While the causality between Contrast Media (CM) application and AKI remains controversial, health workers should provide optimal individualized care in patients who have both potential risks and benefits from contrast-enhanced imaging studies or interventions. The official guidelines published by the American College of Radiology and the European Society of Urogenital Radiology both recommend prophylactic intravenous hydration (1.0–1.5 mL/kg/h) in patients at risk for AKI at least 6 hours before and after CM administration. Since CM are osmotic diuretics, they can cause the pre-renal effects of dehydration, a risk factor for AKI which can be reduced by optimal patient hydration. It has also been reported that intravenous hydration represents an effective preventive measure in patients at risk for CIN.  Consequently, it has been common to implement aggressive hydration protocols in the context of CM administration. However, the recent controversial discussion regarding the correlation of CM administration and AKI/CIN also questions the efficacy of such preventive measures. Concrete evidence for the appropriateness of hydration in patients undergoing contrast-enhanced imaging is still missing. There is a lack of randomized trials with adequate statistical power to prove the value of hydration for preventing CIN. Moreover, there is currently no official agreement on the value of other prophylactic measures such as antioxidant therapy (e.g., n-acetylcysteine and sodium bicarbonate) or vasodilators (to reverse medullary ischemia). Most data suggest that these measures are not effective. Thus, no preventive measures can be strongly recommended for current clinical practice, particularly in patients who could be harmed by rapid administration of intravenous fluids, like those with congestive heart failure.

 

When to Suspect and How to Treat:

Urinary epithelial cell casts, debris, and urate and calcium oxalate crystals are nonspecific findings in contrast-induced nephropathy. Low urinary sodium and fractional excretion of sodium (< 1%) have been reported as being distinctive characteristics of this condition, but these findings have not consistently been shown to be specific for contrast-induced nephropathy. A persistent nephrogram on radiography or CT 24 hr after contrast administration is also said to be suggestive of a diagnosis of contrast-induced nephropathy, but is not a consistent or a specific finding. Contrast-induced nephropathy most commonly manifests as a nonoliguric and asymptomatic transient decline in renal function. Oliguric acute renal failure requiring hemodialysis can occur.
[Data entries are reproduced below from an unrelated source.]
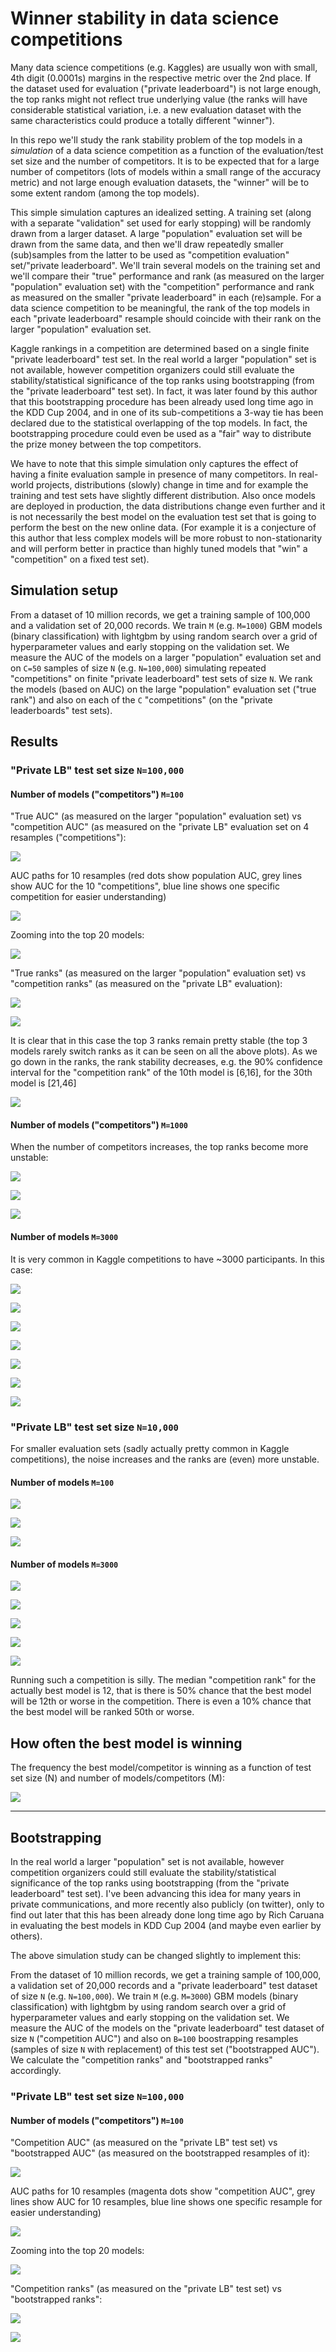 
# Winner stability in data science competitions

Many data science competitions (e.g. Kaggles) are usually won with small, 4th digit (0.0001s) margins
in the respective metric over the 2nd place. If the dataset used for evaluation ("private 
leaderboard") is not large enough, the top ranks might not reflect true underlying value
(the ranks will have considerable statistical variation, i.e. a new evaluation dataset 
with the same characteristics could produce a totally different "winner"). 

In this repo we'll study the rank stability problem of the top models in a *simulation* of a data science competition 
as a function of the evaluation/test set size and the number of competitors. It is
to be expected that for a large number of competitors (lots of models within a small range of the
accuracy metric) and not large enough evaluation datasets, the "winner" will be to some extent random (among
the top models). 

This simple simulation captures an idealized setting. A training set (along with a separate "validation" set
used for early stopping) will be randomly drawn from a larger dataset.
A large "population" evaluation set will be drawn from the same data, and then we'll draw repeatedly
smaller (sub)samples from the latter to be used as "competition evaluation" set/"private leaderboard". 
We'll train several models on the training set and we'll compare their "true" performance and rank
(as measured on the larger "population" evaluation set) with the "competition" performance and rank
as measured on the smaller "private leaderboard" in each (re)sample. For a data science competition to be meaningful, the rank
of the top models in each "private leaderboard" resample should coincide with their rank on the
larger "population" evaluation set. 

Kaggle rankings in a competition are determined based on a single finite "private leaderboard" test set.
In the real world a larger "population" set is not available, however competition organizers could still evaluate
the stability/statistical significance of the top ranks using bootstrapping (from the "private 
leaderboard" test set). In fact, it was later found by this author that this bootstrapping procedure
has been already used long time ago in the KDD Cup 2004, and in one of its sub-competitions a 3-way tie
has been declared due to the statistical overlapping of the top models. In fact, the bootstrapping 
procedure could even be used as a "fair" way to distribute the prize money between the top competitors.

We have to note that this simple simulation only captures the effect of having a finite evaluation sample in presence of 
many competitors. In real-world projects, distributions (slowly) change in time and for example the
training and test sets have slightly different distribution. Also once models are deployed in production,
the data distributions change even further and it is not necessarily the best model on the evaluation test set
that is going to perform the best on the new online data. (For example it is a conjecture of this author that less
complex models will be more robust to non-stationarity and will perform better in practice than highly
tuned models that "win" a "competition" on a fixed test set).


## Simulation setup

From a dataset of 10 million records, we get a training sample of 100,000 and a validation set of 20,000 records. 
We train `M` (e.g. `M=1000`) GBM models (binary classification) with lightgbm by using random search over a grid of hyperparameter values
and early stopping on the validation set.
We measure the AUC of the models on a larger "population" evaluation set and on `C=50` samples of size `N` (e.g. `N=100,000`) 
simulating repeated "competitions" on finite "private leaderboard" test sets of size `N`. 
We rank the models (based on AUC) on the large "population" evaluation set ("true rank") and
also on each of the `C` "competitions" (on the "private leaderboards" test sets).


## Results


### "Private LB" test set size `N=100,000`

#### Number of models ("competitors") `M=100`

"True AUC" (as measured on the larger "population" evaluation set) vs "competition AUC" (as measured
on the "private LB" evaluation set on 4 resamples ("competitions"):

![](figs-100K-100mod/scatter-100K-100mod.png)

AUC paths for 10 resamples (red dots show population AUC, grey lines show AUC for the 10 "competitions", blue line 
shows one specific competition for easier understanding)

![](figs-100K-100mod/path-100K-100mod.png)

Zooming into the top 20 models:

![](figs-100K-100mod/pathzoom-100K-100mod.png)

"True ranks" (as measured on the larger "population" evaluation set) vs "competition ranks" (as measured
on the "private LB" evaluation): 

![](figs-100K-100mod/rank-100K-100mod.png)

![](figs-100K-100mod/rankhist-100K-100mod.png)

It is clear that in this case the top 3 ranks remain pretty stable (the top 3 models
rarely switch ranks as it can be seen on all the above plots). As we go down in the ranks, the rank
stability decreases, e.g. the 90% confidence interval for the "competition rank" of the 10th model is
[6,16], for the 30th model is [21,46]

![](figs-100K-100mod/rankscatter-100K-100mod.png)



#### Number of models ("competitors") `M=1000`

When the number of competitors increases, the top ranks become more unstable:

![](figs-100K-1000mod/rank-100K-1000mod.png)

![](figs-100K-1000mod/rankhist-100K-1000mod.png)

![](figs-100K-1000mod/rankhistcum-100K-1000mod.png)



#### Number of models `M=3000`

It is very common in Kaggle competitions to have ~3000 participants. In this case: 

![](figs-100K-3000mod/scatter-100K-3000mod.png)

![](figs-100K-3000mod/path-100K-3000mod.png)

![](figs-100K-3000mod/pathzoom-100K-3000mod.png)

![](figs-100K-3000mod/rank-100K-3000mod.png)

![](figs-100K-3000mod/rankhist-100K-3000mod.png)

![](figs-100K-3000mod/rankhistcum-100K-3000mod.png)

![](figs-100K-3000mod/rankscatter-100K-3000mod.png)



### "Private LB" test set size `N=10,000`

For smaller evaluation sets (sadly actually pretty common in Kaggle competitions), the noise increases and the ranks are
(even) more unstable. 

#### Number of models `M=100`

![](figs-10K-100mod/rank-10K-100mod.png)

![](figs-10K-100mod/rankhist-10K-100mod.png)

![](figs-10K-100mod/rankhistcum-10K-100mod.png)


#### Number of models `M=3000`

![](figs-10K-3000mod/scatter-10K-3000mod.png)

![](figs-10K-3000mod/pathzoom-10K-3000mod.png)

![](figs-10K-3000mod/rank-10K-3000mod.png)

![](figs-10K-3000mod/rankhistcum-10K-3000mod.png)

![](figs-10K-3000mod/rankscatter-10K-3000mod.png)

Running such a competition is silly. The median "competition rank" for the actually best model is 12, that is there is
50% chance that the best model will be 12th or worse in the competition. There is even a 10% chance that the best model will be ranked
50th or worse. 


## How often the best model is winning

The frequency the best model/competitor is winning as a function of test set size (N) and number of models/competitors (M):

![](figs-etc/best-winning.png)



-----------------------

## Bootstrapping

In the real world a larger "population" set is not available, however competition organizers could still evaluate
the stability/statistical significance of the top ranks using bootstrapping (from the "private 
leaderboard" test set). I've been advancing this idea for many years in private communications, and more recently also 
publicly (on twitter), only to find out later that this has been already done long time ago by Rich Caruana in
evaluating the best models in KDD Cup 2004 (and maybe even earlier by others).

The above simulation study can be changed slightly to implement this: 

From the dataset of 10 million records, we get a training sample of 100,000, a validation set of 20,000 records and a 
"private leaderboard" test dataset of size `N` (e.g. `N=100,000`).
We train `M` (e.g. `M=3000`) GBM models (binary classification) with lightgbm by using random search over a grid of hyperparameter values
and early stopping on the validation set.
We measure the AUC of the models on the "private leaderboard" test dataset of size `N` ("competition AUC") and also on `B=100` boostrapping resamples
(samples of size `N` with replacement) of this test set ("bootstrapped AUC"). 
We calculate the "competition ranks" and "bootstrapped ranks" accordingly. 

### "Private LB" test set size `N=100,000`

#### Number of models ("competitors") `M=100`

"Competition AUC" (as measured on the "private LB" test set) vs "bootstrapped AUC" (as measured
on the bootstrapped resamples of it):

![](figs-bs-100K-100mod/scatter.png)

AUC paths for 10 resamples (magenta dots show "competition AUC", grey lines show AUC for 10 resamples, blue line 
shows one specific resample for easier understanding)

![](figs-bs-100K-100mod/path.png)

Zooming into the top 20 models:

![](figs-bs-100K-100mod/pathzoom.png)

"Competition ranks" (as measured on the "private LB" test set) vs "bootstrapped ranks":

![](figs-bs-100K-100mod/rank.png)

![](figs-bs-100K-100mod/rankhist.png)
This condition presents with oliguria (24-hr urine volume < 400 mL) within 24 hr of contrast administration and typically persists for 2–5 days. Morbidity and mortality rates are significantly higher in this group of patients when compared with those who have nonoliguric renal failure. Treatment of established contrast-induced nephropathy should start with the recognition of renal impairment after the study. In patients at higher risk, renal function should be carefully monitored by measuring serum creatinine levels before and once daily for 5 days after the radiographic procedure. After contrast-induced nephropathy is identified, the subsequent management of this condition is the same as that for acute renal failure due to other causes. Admission to the hospital and subsequent monitoring of serum electrolyte levels are required to prevent hyperkalemia, hyponatremia, hyperphosphatemia, hypocalcemia, hypermagnesemia, and metabolic acidosis associated with acute renal failure. Appropriate nutritional support is essential and strict recording of patient weight and fluid input–output is required until creatinine levels return to baseline. High phosphate levels can be treated using phosphate binders such as calcium carbonate; hyperkalemia is treated by dietary restriction and potassium-binding resins or insulin–dextrose infusion when the potassium level is greater than 6.5 mmol/L. Correction of acidosis may require oral sodium bicarbonate. More severe cases may require temporary hemodialysis, but a minority.